La saturación de actividad digital fue la que llevó al Ente Nacional de Comunicaciones (ENACOM) a acordar con Netflix para que disminuyera la calidad de su streaming, oxigenando así el tráfico de datos a nivel nacional. Para Ezequiel Rivero, la “gestión de la abundancia” que caracteriza al consumo de los contenidos digitales, se sigue solucionando en estos días a través de mecanismos ideados por las propias plataformas. “Solamente Netflix ya oscila entre cuatro mil y cinco mil títulos. En los sótanos probablemente haya joyas del arte, pero la mayoría está a merced de lo que aparece en primera plana, ordenado por sus conductas previas, de amigos y de usuarios similares. Y los usuarios responden de manera positiva a que sea la propia plataforma la que les ordene esa prominencia. Hoy parece ser la oferta y no la demanda la que inclina la balanza”.

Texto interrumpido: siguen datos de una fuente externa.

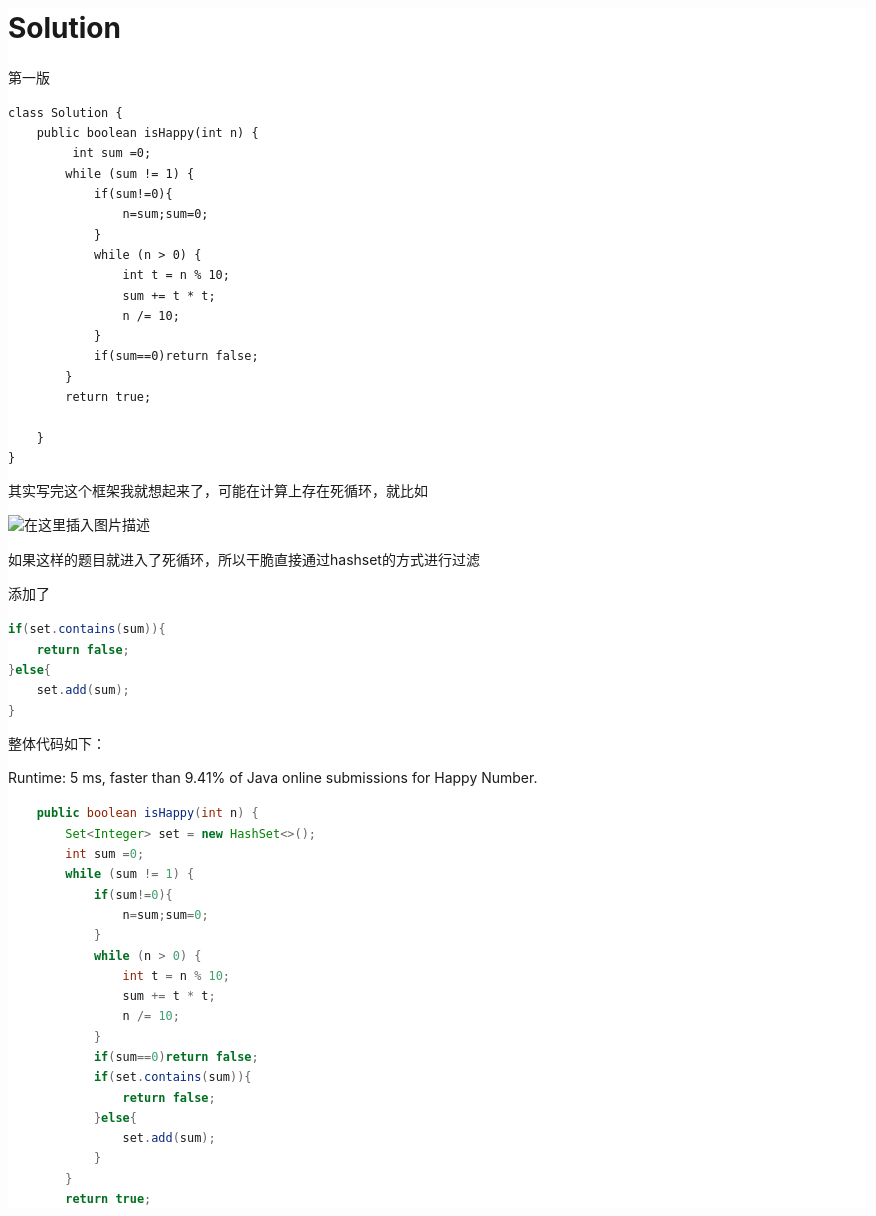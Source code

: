 # Solution

第一版

```
class Solution {
    public boolean isHappy(int n) {
         int sum =0;
        while (sum != 1) {
            if(sum!=0){
                n=sum;sum=0;
            }
            while (n > 0) {
                int t = n % 10;
                sum += t * t;
                n /= 10;
            }
            if(sum==0)return false;
        }
        return true;
       
    }
}
```
其实写完这个框架我就想起来了，可能在计算上存在死循环，就比如

![在这里插入图片描述](../img/aHR0cHM6Ly9waWMubGVldGNvZGUtY24uY29tL0ZpZ3VyZXMvMjAyL2ltYWdlMi5wbmc.jfif)

如果这样的题目就进入了死循环，所以干脆直接通过hashset的方式进行过滤

添加了

```java
if(set.contains(sum)){
    return false;
}else{
    set.add(sum);
}
```

整体代码如下：

Runtime: 5 ms, faster than 9.41% of Java online submissions for Happy Number.

```java
    public boolean isHappy(int n) {
        Set<Integer> set = new HashSet<>();
        int sum =0;
        while (sum != 1) {
            if(sum!=0){
                n=sum;sum=0;
            }
            while (n > 0) {
                int t = n % 10;
                sum += t * t;
                n /= 10;
            }
            if(sum==0)return false;
            if(set.contains(sum)){
                return false;
            }else{
                set.add(sum);
            }
        }
        return true;

```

La oleada de consumos digitales –que también aumentó la afluencia de públicos en los portales de cine nacional, exponiendo una suerte de público “oculto”– expuso el control que tienen sobre el territorio de la ficción. “El público que quedó en la televisión abierta es más viejo y más pobre”, asegura Libertad Borda. “No cualquiera tiene una tarjeta internacional para tener Netflix. El que no tiene un mango, afuera de eso solo le quedan las telenovelas turcas. Los contenidos de ficción nacionales, en televisión, están completamente descabezados. La cuestión clave es qué está pasando culturalmente con las clases populares, qué están ‘condenadas’ a consumir. Las prácticas digitales son muy difíciles de abordar y poco estudiadas por las Ciencias Sociales, y hoy estamos obligados a prestarle mucha más atención”.
Las preguntas que se abren de cara al futuro, en relación a los consumos culturales, intentan dilucidar cuántos de los cambios producidos durante la pandemia dejarán sus huellas. ¿La “primavera” de los noticieros le dará un espaldarazo frente a la constante pérdida de audiencia que atravesaban? ¿Se volverán a limitar los contendidos que fueron liberados? ¿Seguirá presente esa vieja práctica de sentarse en conjunto frente a la televisión? ¿El cuerpo perderá su centralidad? Y la que está por detrás de todas esas preguntas: ¿cómo seguirá en pie la industria cultural en medio de una crisis social y económica?
La pandemia deja expuesta una radiografía de la cultura donde lo que primero que salta a la vista es un escenario de precarización laboral y dificultad para conocer los contenidos que se adhieren con mayor fuerza a la sociedad. Detrás de las múltiples visiones que aseguran que estamos ante la aparición de un nuevo orden mundial –sea que esté ligado a la virtualidad, a la solidaridad o a la híper productividad–, las incógnitas se multiplican entre las producciones y los consumos culturales. ¿Se estará también cerca de una profunda transformación en los modos de entender la cultura?